CS 346 (W23)
Toggle Dark/Light/Auto mode Toggle Dark/Light/Auto mode Toggle Dark/Light/Auto mode Back to homepage

Using Git

A Version Control Systems (VCS) is a software system designed to track changes to source code. It is meant to provide a canonical version of your project’s code and and other assets, and ensure that only desireable (and tested) changes are pushed into production. Common VCS systems include Mercurial (hg), Subversion (SVN), Perforce, and Microsoft Team Foundation Server. We’ll be using Git, a very popular VCS, in this course.

All VCS’s, including Git, let you take a snapshot of your source code at any given point in time. This example shows a project that starts with a single index.html file, adds about.html at a later time, and then finally makes some edits. The VCS tracks these changes, and provides functionality that we’ll discuss below.

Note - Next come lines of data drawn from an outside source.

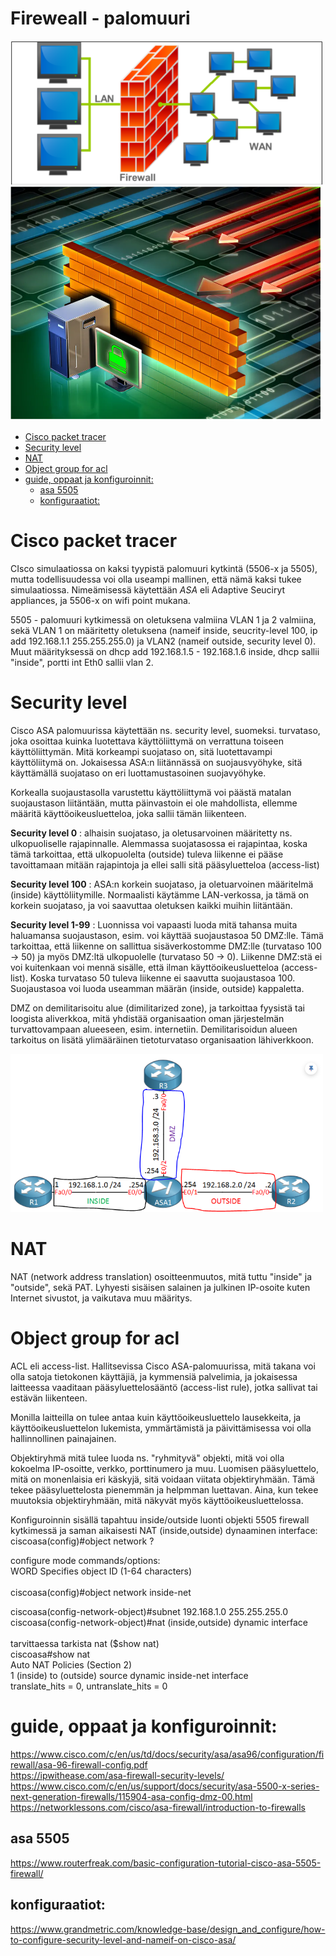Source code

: # Fireweall - palomuuri


<img src="images/Firewall-1.PNG" width="500">

<img src="images/Firewall-2.PNG" width="500">

- [Cisco packet tracer](#Cisco-packet-tracer)
- [Security level](#Security-level)
- [NAT](#NAT)
- [Object group for acl](#Object-group-for-acl)
- [guide, oppaat ja konfiguroinnit:](#guide,-oppaat-ja-konfiguroinnit)
  * [asa 5505](#asa-5505)
  * [konfiguraatiot:](#konfiguraatiot:)

# Cisco packet tracer

CIsco simulaatiossa on kaksi tyypistä palomuuri kytkintä (5506-x ja 5505), mutta todellisuudessa voi olla useampi mallinen, että nämä kaksi tukee simulaatiossa. Nimeämisessä käytettään *ASA* eli Adaptive Seuciryt appliances, ja 5506-x on wifi point mukana.

5505 - palomuuri kytkimessä on oletuksena valmiina VLAN 1 ja 2 valmiina, sekä VLAN 1 on määritetty oletuksena (nameif inside, seucrity-level 100, ip add 192.168.1.1 255.255.255.0) ja VLAN2 (nameif outside, security level 0). Muut määrityksessä on dhcp add 192.168.1.5 - 192.168.1.6 inside, dhcp sallii "inside", portti int Eth0 sallii vlan 2.

# Security level

Cisco ASA palomuurissa käytettään ns. security level, suomeksi. turvataso, joka osoittaa kuinka luotettava käyttöliittymä on verrattuna toiseen käyttöliittymän. Mitä korkeampi suojataso on, sitä luotettavampi käyttöliitymä on. Jokaisessa ASA:n liitännässä on suojausvyöhyke, sitä käyttämällä suojataso on eri luottamustasoinen suojavyöhyke.

Korkealla suojaustasolla varustettu käyttöliittymä voi päästä matalan suojaustason liitäntään, mutta päinvastoin ei ole mahdollista, ellemme määritä käyttöoikeusluetteloa, joka sallii tämän liikenteen.

<b>Security level 0</b> : alhaisin suojataso, ja oletusarvoinen määritetty ns. ulkopuoliselle rajapinnalle. Alemmassa suojatasossa ei rajapintaa, koska tämä tarkoittaa, että ulkopuolelta (outside) tuleva liikenne ei pääse tavoittamaan mitään rajapintoja ja ellei salli sitä pääsyluetteloa (access-list)

<b>Security level 100</b> : ASA:n korkein suojataso, ja oletuarvoinen määritelmä (inside) käyttöliitymille. Normaalisti käytämme LAN-verkossa, ja tämä on korkein suojataso, ja voi saavuttaa oletuksen kaikki muihin liitäntään.

<b>Security level 1-99</b> : Luonnissa voi vapaasti luoda mitä tahansa muita haluamansa suojaustason, esim. voi käyttää suojaustasoa 50 DMZ:lle. Tämä tarkoittaa, että liikenne on sallittua sisäverkostomme DMZ:lle (turvataso 100 -> 50) ja myös DMZ:ltä ulkopuolelle (turvataso 50 -> 0). Liikenne DMZ:stä ei voi kuitenkaan voi mennä sisälle, että ilman käyttöoikeusluetteloa (access-list). Koska turvataso 50 tuleva liikenne ei saavutta suojaustasoa 100. Suojaustasoa voi luoda useamman määrän (inside, outside) kappaletta. 

DMZ on demilitarisoitu alue (dimilitarized zone), ja tarkoittaa fyysistä tai loogista aliverkkoa, mitä yhdistää organisaation oman järjestelmän turvattovampaan alueeseen, esim. internetiin. Demilitarisoidun alueen tarkoitus on lisätä ylimääräinen tietoturvataso organisaation lähiverkkoon.

<img src="images/Firewall-inAndout1.PNG" width="500">

# NAT

NAT (network address translation) osoitteenmuutos, mitä tuttu "inside" ja "outside", sekä PAT. Lyhyesti sisäisen salainen ja julkinen IP-osoite kuten Internet sivustot, ja vaikutava muu määritys.

# Object group for acl

ACL eli access-list. Hallitsevissa Cisco ASA-palomuurissa, mitä takana voi olla satoja tietokonen käyttäjiä, ja kymmensiä palvelimia, ja jokaisessa laitteessa vaaditaan pääsyluettelosääntö (access-list rule), jotka sallivat tai estävän liikenteen.

Monilla laitteilla on tulee antaa kuin käyttöoikeusluettelo lausekkeita, ja käyttöoikeusluettelon lukemista, ymmärtämistä ja päivittämisessa voi olla hallinnollinen painajainen.

Objektiryhmä mitä tulee luoda ns. "ryhmityvä" objekti, mitä voi olla kokoelma IP-osoitte, verkko, porttinumero ja muu. Luomisen pääsyluettelo, mitä on monenlaisia eri käskyjä, sitä voidaan viitata objektiryhmään. Tämä tekee pääsyluettelosta pienemmän ja helpmman luettavan. Aina, kun tekee muutoksia objektiryhmään, mitä näkyvät myös käyttöoikeusluettelossa.

Konfiguroinnin sisällä tapahtuu inside/outside luonti objekti 5505 firewall kytkimessä ja saman aikaisesti NAT (inside,outside) dynaaminen interface: <br>
ciscoasa(config)#object network ? <br>

configure mode commands/options: <br>
  WORD  Specifies object ID (1-64 characters) <br>
<br>
ciscoasa(config)#object network inside-net <br>
	
ciscoasa(config-network-object)#subnet 192.168.1.0 255.255.255.0 <br>
ciscoasa(config-network-object)#nat (inside,outside) dynamic interface <br>
<br>
tarvittaessa tarkista nat  ($show nat) <br>
ciscoasa#show nat <br>
Auto NAT Policies (Section 2) <br>
1 (inside) to (outside) source dynamic inside-net interface <br>
    translate_hits = 0, untranslate_hits = 0 <br>

# guide, oppaat ja konfiguroinnit: <br>

https://www.cisco.com/c/en/us/td/docs/security/asa/asa96/configuration/firewall/asa-96-firewall-config.pdf <br>
https://ipwithease.com/asa-firewall-security-levels/ <br>
https://www.cisco.com/c/en/us/support/docs/security/asa-5500-x-series-next-generation-firewalls/115904-asa-config-dmz-00.html <br>
https://networklessons.com/cisco/asa-firewall/introduction-to-firewalls <br>

## asa 5505

https://www.routerfreak.com/basic-configuration-tutorial-cisco-asa-5505-firewall/<br>

## konfiguraatiot: <br>

https://www.grandmetric.com/knowledge-base/design_and_configure/how-to-configure-security-level-and-nameif-on-cisco-asa/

A basic workflow when using version control

https://www.git-tower.com/learn/git/ebook/en/desktop-gui/basics/what-is-version-control

Why use Version Control?

A VCS provides some major benefits:

  • History: a VCS provides a long-term history of every file1. This includes tracking when files were added, or deleted, and every change that you’ve made. Changes are grouped together, so you can look at (for instance) the set changes that introduced a feature.
  • Versions: the ability to version your code, and compare different versions. Did you break something? You can always unwind back to the “last good” change that was saved, or ever compare your current code with the previously working version to identify an issue.
  • Collaboration: a VCS provides the necessary capabilities for multiple people to work on the same code simultaneously, while keeping their changes isolated. You can create branches where your changes are separate from other ongoing changes, and the VCS can help you merge changes together once they’re tested.

Installing Git

Git binaries can be installed from the Git home page or through a package manager (e.g. Homebrew on Mac). Although there are graphical clients that you can install, Git is primarily a command-line tool. Commands are of the form: git <command>.

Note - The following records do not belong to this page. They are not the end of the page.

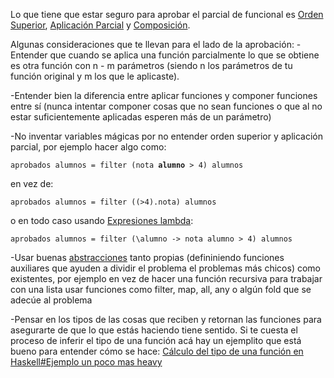 Lo que tiene que estar seguro para aprobar el parcial de funcional es [Orden Superior](orden-superior.md), [Aplicación Parcial](aplicacion-parcial.md) y [Composición](composicion.md).

Algunas consideraciones que te llevan para el lado de la aprobación: -Entender que cuando se aplica una función parcialmente lo que se obtiene es otra función con n - m parámetros (siendo n los parámetros de tu función original y m los que le aplicaste).

-Entender bien la diferencia entre aplicar funciones y componer funciones entre sí (nunca intentar componer cosas que no sean funciones o que al no estar suficientemente aplicadas esperen más de un parámetro)

-No inventar variables mágicas por no entender orden superior y aplicación parcial, por ejemplo hacer algo como:

`aprobados alumnos = filter (nota `**`alumno`**` > 4) alumnos`

en vez de:

`aprobados alumnos = filter ((>4).nota) alumnos`

o en todo caso usando [Expresiones lambda](expresiones-lambda.md):

`aprobados alumnos = filter (\alumno -> nota alumno > 4) alumnos`

-Usar buenas [abstracciones](abstraccion.md) tanto propias (defininiendo funciones auxiliares que ayuden a dividir el problema el problemas más chicos) como existentes, por ejemplo en vez de hacer una función recursiva para trabajar con una lista usar funciones como filter, map, all, any o algún fold que se adecúe al problema

-Pensar en los tipos de las cosas que reciben y retornan las funciones para asegurarte de que lo que estás haciendo tiene sentido. Si te cuesta el proceso de inferir el tipo de una función acá hay un ejemplito que está bueno para entender cómo se hace: [Cálculo del tipo de una función en Haskell\#Ejemplo un poco mas heavy](calculo-del-tipo-de-una-funcion-en-haskell-ejemplo-un-poco-mas-heavy.md)
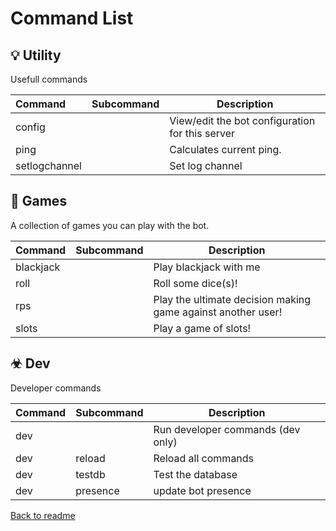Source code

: # Command List

## 💡 Utility

Usefull commands

| Command | Subcommand | Description |
|:--------|------------|-------------|
| config | | View&#x2F;edit the bot configuration for this server |
| ping | | Calculates current ping. |
| setlogchannel | | Set log channel |

## 🎲 Games

A collection of games you can play with the bot.

| Command | Subcommand | Description |
|:--------|------------|-------------|
| blackjack | | Play blackjack with me |
| roll | | Roll some dice(s)! |
| rps | | Play the ultimate decision making game against another user! |
| slots | | Play a game of slots! |

## ☣ Dev

Developer commands

| Command | Subcommand | Description |
|:--------|------------|-------------|
| dev | | Run developer commands (dev only) |
| dev | reload | Reload all commands |
| dev | testdb | Test the database |
| dev | presence | update bot presence |

[Back to readme](https://github.com/Applejuicelolmc/shrimp-bot?tab=readme-ov-file#commands)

You’ll also want to make sure that the git executable (git or git.exe) is in your path.

Concepts

Version control is modeled around the concept of a changeset: a grouping of files that together represent a change to the system (e.g. a feature that you’ve implemented may impact multple source files). A VCS is designed to track changes to sets of files.

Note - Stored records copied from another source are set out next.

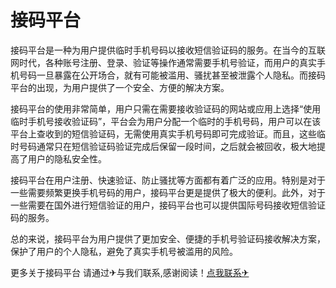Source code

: # 接码平台

接码平台是一种为用户提供临时手机号码以接收短信验证码的服务。在当今的互联网时代，各种账号注册、登录、验证等操作通常需要手机号验证，而用户的真实手机号码一旦暴露在公开场合，就有可能被滥用、骚扰甚至被泄露个人隐私。而接码平台的出现，为用户提供了一个安全、方便的解决方案。

接码平台的使用非常简单，用户只需在需要接收验证码的网站或应用上选择“使用临时手机号接收验证码”，平台会为用户分配一个临时的手机号码，用户可以在该平台上查收到的短信验证码，无需使用真实手机号码即可完成验证。而且，这些临时号码通常只在短信验证码验证完成后保留一段时间，之后就会被回收，极大地提高了用户的隐私安全性。

接码平台在用户注册、快速验证、防止骚扰等方面都有着广泛的应用。特别是对于一些需要频繁更换手机号码的用户，接码平台更是提供了极大的便利。此外，对于一些需要在国外进行短信验证的用户，接码平台也可以提供国际号码接收短信验证码的服务。

总的来说，接码平台为用户提供了更加安全、便捷的手机号验证码接收解决方案，保护了用户的个人隐私，避免了真实手机号被滥用的风险。

更多关于接码平台 请通过✈与我们联系,感谢阅读！[点我联系✈](https://www.k02.cc)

Git is designed around these core concepts:

  • Repository: The location of the canonical version of your source code.
  • Working Directory: A copy of your repository, where you will make your changes before saving them in the repository.
  • Staging Area: A logical collection of changes from the working directory that you want to collect and work on together (e.g. it might be a feature that resulted in changes to multiple files that you want to save as a single change).

A repository can be local or remote:

  • A local repository is where you might store projects that you don’t need to share with anyone else (e.g. these notes are in a local git repository on my computer).
  • A remote repository is setup on a central server, where multiple users can access it (e.g. GitLab, GitHub effectively do this, by offering free hosting for remote repositories).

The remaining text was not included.